NYSEG has a rate case before the state Public Service Commission proposing combined increases (electric and gas) of 27%. At the Binghamton hearing on NYSEG’s proposals, people complained about NYSEG’s demand for 9% profit as well as its policy of winter-heat-shutoffs for low-income customers. People pointed out that NYSEG has made it almost impossible to connect solar farms to the grid. NYSEG is the only utility without incentives for air source heat pumps. Speakers noted NYSEG’s frequent outages. My own NYSEG power was out at the time and only came on the next morning. Nearly everyone slammed NYSEG’s plan for pipeline expansion when state regulations — and climate change — tell us we must start pulling pipe out of the ground.
Of course, NYSEG just does what every corporation does: whatever it can get away with.
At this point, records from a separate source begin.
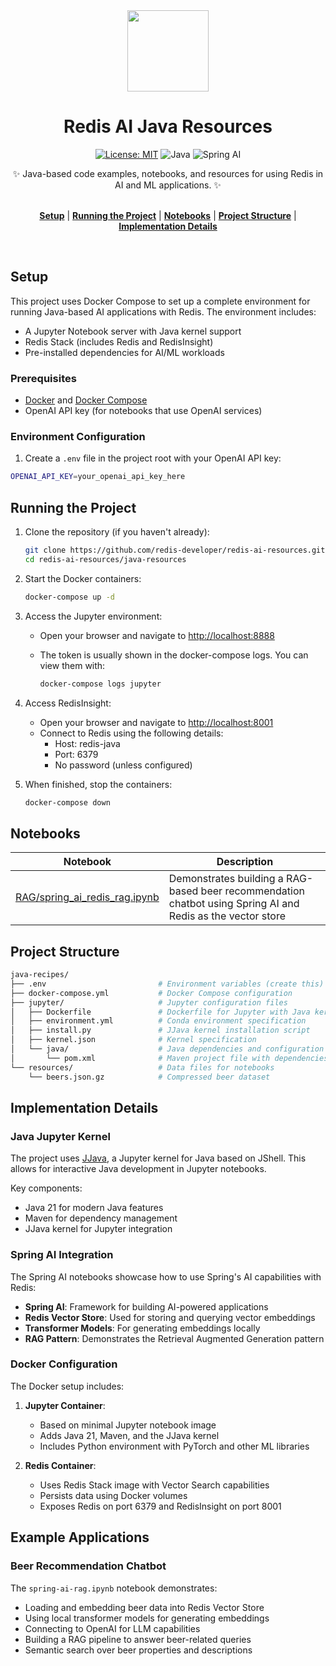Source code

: <div align="center">
<div><img src="../assets/redis-logo.svg" style="width: 130px"> </div>
<h1>Redis AI Java Resources</h1>
<div align="center">

[![License: MIT](https://img.shields.io/badge/License-MIT-yellow.svg)](https://opensource.org/licenses/MIT)
![Java](https://img.shields.io/badge/Java-21-orange)
![Spring AI](https://img.shields.io/badge/Spring%20AI-1.0.0--M6-green)

</div>
<div>
    ✨ Java-based code examples, notebooks, and resources for using Redis in AI and ML applications. ✨
</div>

<div></div>
<br>

[**Setup**](#setup) | [**Running the Project**](#running-the-project) | [**Notebooks**](#notebooks) | [**Project Structure**](#project-structure) | [**Implementation Details**](#implementation-details)

</div>
<br>

## Setup

This project uses Docker Compose to set up a complete environment for running Java-based AI applications with Redis. The environment includes:

- A Jupyter Notebook server with Java kernel support
- Redis Stack (includes Redis and RedisInsight)
- Pre-installed dependencies for AI/ML workloads

### Prerequisites

- [Docker](https://docs.docker.com/get-docker/) and [Docker Compose](https://docs.docker.com/compose/install/)
- OpenAI API key (for notebooks that use OpenAI services)

### Environment Configuration

1. Create a `.env` file in the project root with your OpenAI API key:

```bash
OPENAI_API_KEY=your_openai_api_key_here
```

## Running the Project

1. Clone the repository (if you haven't already):

   ```bash
   git clone https://github.com/redis-developer/redis-ai-resources.git
   cd redis-ai-resources/java-resources
   ```

2. Start the Docker containers:

   ```bash
   docker-compose up -d
   ```

3. Access the Jupyter environment:
   - Open your browser and navigate to [http://localhost:8888](http://localhost:8888)
   - The token is usually shown in the docker-compose logs. You can view them with:

     ```bash
     docker-compose logs jupyter
     ```

4. Access RedisInsight:
   - Open your browser and navigate to [http://localhost:8001](http://localhost:8001)
   - Connect to Redis using the following details:
     - Host: redis-java
     - Port: 6379
     - No password (unless configured)

5. When finished, stop the containers:

   ```bash
   docker-compose down
   ```

## Notebooks

| Notebook | Description |
| --- | --- |
| [RAG/spring_ai_redis_rag.ipynb](./RAG/spring_ai_redis_rag.ipynb) | Demonstrates building a RAG-based beer recommendation chatbot using Spring AI and Redis as the vector store |

## Project Structure

```bash
java-recipes/
├── .env                         # Environment variables (create this)
├── docker-compose.yml           # Docker Compose configuration
├── jupyter/                     # Jupyter configuration files
│   ├── Dockerfile               # Dockerfile for Jupyter with Java kernel
│   ├── environment.yml          # Conda environment specification
│   ├── install.py               # JJava kernel installation script
│   ├── kernel.json              # Kernel specification
│   └── java/                    # Java dependencies and configuration
│       └── pom.xml              # Maven project file with dependencies
└── resources/                   # Data files for notebooks
    └── beers.json.gz            # Compressed beer dataset
```

## Implementation Details

### Java Jupyter Kernel

The project uses [JJava](https://github.com/dflib/jjava), a Jupyter kernel for Java based on JShell. This allows for interactive Java development in Jupyter notebooks.

Key components:

- Java 21 for modern Java features
- Maven for dependency management
- JJava kernel for Jupyter integration

### Spring AI Integration

The Spring AI notebooks showcase how to use Spring's AI capabilities with Redis:

- **Spring AI**: Framework for building AI-powered applications
- **Redis Vector Store**: Used for storing and querying vector embeddings
- **Transformer Models**: For generating embeddings locally
- **RAG Pattern**: Demonstrates the Retrieval Augmented Generation pattern

### Docker Configuration

The Docker setup includes:

1. **Jupyter Container**:
   - Based on minimal Jupyter notebook image
   - Adds Java 21, Maven, and the JJava kernel
   - Includes Python environment with PyTorch and other ML libraries

2. **Redis Container**:
   - Uses Redis Stack image with Vector Search capabilities
   - Persists data using Docker volumes
   - Exposes Redis on port 6379 and RedisInsight on port 8001

## Example Applications

### Beer Recommendation Chatbot

The `spring-ai-rag.ipynb` notebook demonstrates:

- Loading and embedding beer data into Redis Vector Store
- Using local transformer models for generating embeddings
- Connecting to OpenAI for LLM capabilities
- Building a RAG pipeline to answer beer-related queries
- Semantic search over beer properties and descriptions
Teddy Roosevelt, a hundred years ago, said the state has the right to control corporations and is duty bound to reign them in whenever negligence and greed are evident: Regulated monopolies only work if the regulator advocates for the public. The PSC should not rubber stamp corporate plans that squander rate-payer dollars and fry the planet. The Climate Leadership Community Protection Act means the PSC must require utilities to cut greenhouse gas emissions and build electric grids capable of accommodating scaled renewables. NYSEG is headed back to the 1900s. We need the PSC to give them a dope slap.
PSC should require NYSEG to upgrade its 3-phase lines and substations to support beneficial electrification. If the DeRuyter pipeline must be replaced, the PSC should allow 50-miles of 8-inch pipe: we must burn less gas tomorrow than we burn today. If we can’t make this happen, it won’t be NYSEG, a foreign-owned corporation, to blame: The failure will be with the PSC.